SWNID famously despises the dispensationalism (not inherent in Pentecostalism but somehow coincident with it much of the time, at least in North America). We despise it for its miserable exegetical basis, and we despise it for its unintentional but nevertheless significant denigration of the suffering of people at present, which is somehow not great enough to merit categorization as The Great Tribulation (try telling that to folks in Gonaives right now). We have in the past noted with disdain the way that Christians infected with dispensationalism tend to interpret every glass as half empty and every new development as a sign of Impending Doom for All That Is Good.

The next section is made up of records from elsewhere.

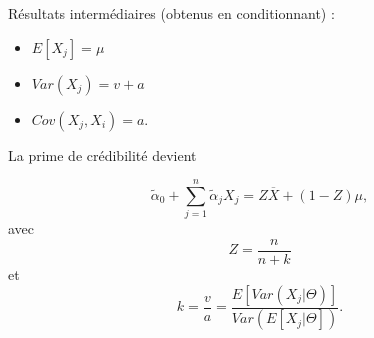 Résultats intermédiaires (obtenus en conditionnant) :

\begin{itemize}
	\item $\displaystyle E[X_j] = \mu$
	\item $\displaystyle Var(X_j) = v + a$
	\item $\displaystyle Cov(X_j, X_i) = a$.
\end{itemize}

La prime de crédibilité devient

$$\tilde{\alpha}_0 + \sum_{j = 1}^{n}\tilde{\alpha}_jX_j = Z\overline{X} + (1-Z)\mu,$$
avec
$$Z = \frac{n}{n + k}$$
et
$$k = \frac{v}{a} = \frac{E[Var(X_j \vert \Theta)]}{Var(E[X_j \vert \Theta])}.$$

But now we'll say this: Pentecostals manage somehow to raise families, build businesses, live their lives, pay their debts, make friends, and serve their communities. In fact, most seem to do it quite well. The fact is that their gloomy view of the future doesn't much interfere with their practical lives, their ordinary decisions, or even their extraordinary ones.
So we don't expect that Sarah Palin will try to get us all involved in Armageddon because she used to be a member at Wasilla Assembly of God. Least of all should her preacher's sermons be rehearsed for remarks that, if taken as a political program, appear politically radical. He wasn't imagining someone acting politically on his remarks when he made them.
So, fellow conservatives, we say once again that sauce for the goose is sauce for the gander. The gander is Obama, and his preacher, Jeremiah Wright, has said some stuff himself. But since neither the candidate nor any significant number of his fellow parishioners seem to have taken those statements as an immediate call to radical political action, we say again that Obama's membership in Trinity United Church of Christ is no big deal.
So enough on the pastor-bashing and religion parsing. We'd be happy to go to church with any of these candidates, though we'd be happier for them to go to church with us. But let's settle this on the policy positions, not the theological exotica.